A member of the Liberal International and the Alliance of Liberals and Democrats for Europe Party, it was founded as a classical liberal split from the FPÖ due to its right-wing populist stances and was placed on the libertarian/post-materialist on a two-axis political spectrum, alongside The Greens – The Green Alternative, in a 2000 comparative analysis among Austrian political parties.

==Founding==
The Liberal Forum (LiF) was founded on 4 February 1993, when liberals in the Freedom Party of Austria (FPÖ), including five members of the National Council of Austria, left the party. The five Nationalrat members were Heide Schmidt, Klara Motter, Friedhelm Frischenschlager, Hans Helmut Moser, and Thomas Barmüller. Heide Schmidt (who was third president of the Nationalrat until 1994) became the party's first chairperson.

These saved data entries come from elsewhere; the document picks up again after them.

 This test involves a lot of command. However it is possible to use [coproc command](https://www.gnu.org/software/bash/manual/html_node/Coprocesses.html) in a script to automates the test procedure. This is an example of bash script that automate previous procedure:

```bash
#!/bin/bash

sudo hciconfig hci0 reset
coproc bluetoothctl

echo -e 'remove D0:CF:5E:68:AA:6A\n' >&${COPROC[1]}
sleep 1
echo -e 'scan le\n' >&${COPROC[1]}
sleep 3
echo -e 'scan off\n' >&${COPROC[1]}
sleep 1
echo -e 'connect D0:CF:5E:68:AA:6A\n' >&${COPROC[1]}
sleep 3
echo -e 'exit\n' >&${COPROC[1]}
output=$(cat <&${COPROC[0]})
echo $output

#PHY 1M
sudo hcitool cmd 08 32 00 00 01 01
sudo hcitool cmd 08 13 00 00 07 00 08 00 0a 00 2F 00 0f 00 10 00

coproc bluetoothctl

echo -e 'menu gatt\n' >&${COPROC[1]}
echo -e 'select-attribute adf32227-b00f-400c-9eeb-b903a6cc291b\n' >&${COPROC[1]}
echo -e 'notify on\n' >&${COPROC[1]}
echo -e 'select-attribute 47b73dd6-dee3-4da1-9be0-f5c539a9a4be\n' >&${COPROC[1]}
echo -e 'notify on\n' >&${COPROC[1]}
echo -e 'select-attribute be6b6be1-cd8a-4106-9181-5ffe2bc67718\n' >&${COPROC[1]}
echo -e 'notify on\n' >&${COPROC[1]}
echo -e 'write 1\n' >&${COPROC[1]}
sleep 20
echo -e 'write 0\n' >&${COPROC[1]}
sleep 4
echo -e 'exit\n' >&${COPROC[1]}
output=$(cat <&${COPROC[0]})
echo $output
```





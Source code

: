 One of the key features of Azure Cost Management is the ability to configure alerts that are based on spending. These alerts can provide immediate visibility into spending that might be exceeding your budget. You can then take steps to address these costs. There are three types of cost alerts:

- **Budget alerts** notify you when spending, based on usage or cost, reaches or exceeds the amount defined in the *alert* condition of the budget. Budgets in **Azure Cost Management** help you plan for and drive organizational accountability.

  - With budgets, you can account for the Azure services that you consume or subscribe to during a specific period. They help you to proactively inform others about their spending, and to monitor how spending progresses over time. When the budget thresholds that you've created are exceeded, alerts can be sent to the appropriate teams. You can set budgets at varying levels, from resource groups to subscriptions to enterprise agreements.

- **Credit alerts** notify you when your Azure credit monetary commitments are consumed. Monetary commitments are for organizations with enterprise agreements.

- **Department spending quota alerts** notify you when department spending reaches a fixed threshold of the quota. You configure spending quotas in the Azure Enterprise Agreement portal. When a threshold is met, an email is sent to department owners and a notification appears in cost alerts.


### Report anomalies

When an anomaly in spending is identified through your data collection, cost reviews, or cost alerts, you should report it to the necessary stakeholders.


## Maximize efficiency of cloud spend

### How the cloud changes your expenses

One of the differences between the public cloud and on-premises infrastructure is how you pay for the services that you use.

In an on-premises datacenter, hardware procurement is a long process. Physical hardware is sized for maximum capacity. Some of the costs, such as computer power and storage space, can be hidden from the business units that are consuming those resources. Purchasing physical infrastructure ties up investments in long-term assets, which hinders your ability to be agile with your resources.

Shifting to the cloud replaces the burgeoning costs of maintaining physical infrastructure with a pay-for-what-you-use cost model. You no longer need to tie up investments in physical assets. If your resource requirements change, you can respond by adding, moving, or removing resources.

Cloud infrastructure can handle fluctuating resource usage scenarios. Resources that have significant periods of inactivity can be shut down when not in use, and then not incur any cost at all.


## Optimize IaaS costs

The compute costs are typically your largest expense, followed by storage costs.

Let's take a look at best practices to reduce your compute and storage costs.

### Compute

The reason for the split within the FPÖ was growing disagreements between the liberal wing and the nationalist camp. Jörg Haider launched a petition-drive against foreign immigrants in Austria, the so-called Austria First Referendum (Österreich Zuerst Volksbegehren). This in turn was unacceptable to Heide Schmidt and her followers. The founders of the new party wanted to be a liberal party in the classical sense, which the FPÖ had ceased to be since the resignation of Norbert Steger and the rise of Haider.

LiF was the first party in the history of the Second Republic (since 1945) to achieve immediate seats in parliament without prior elections. After some initial confusion, the chairs of the house accepted the new formation as an official party, thereby granting access to public financial means of support. The FPÖ left the Liberal International and LiF took over its membership in its place. The party managed to gain 11 seats in the 1994 parliamentary elections, and with 5.51% of all votes cast 10 seats in the 1995 elections.

However, following the resignation of Schmidt as chairperson and the elections in 1999, the party's support plummeted, and it failed to gain any seats. In the elections of 3 October 1999, the party obtained 3.65% of all votes and therefore failed to surmount the 4% mandatory threshold in order to enter parliament. In the elections of 2002, it obtained 1% of the vote and got no seats. As a consequence, it also lost votes in state elections and is only represented on the communal level. In Vienna the party lost all seats on the district level in the elections of 2005.

LiF decided not to contest the 2009 European election, focusing on refounding and building up the party instead. The Young Liberals (JuLis), the LIF's student and youth organisation, contested the election independently instead.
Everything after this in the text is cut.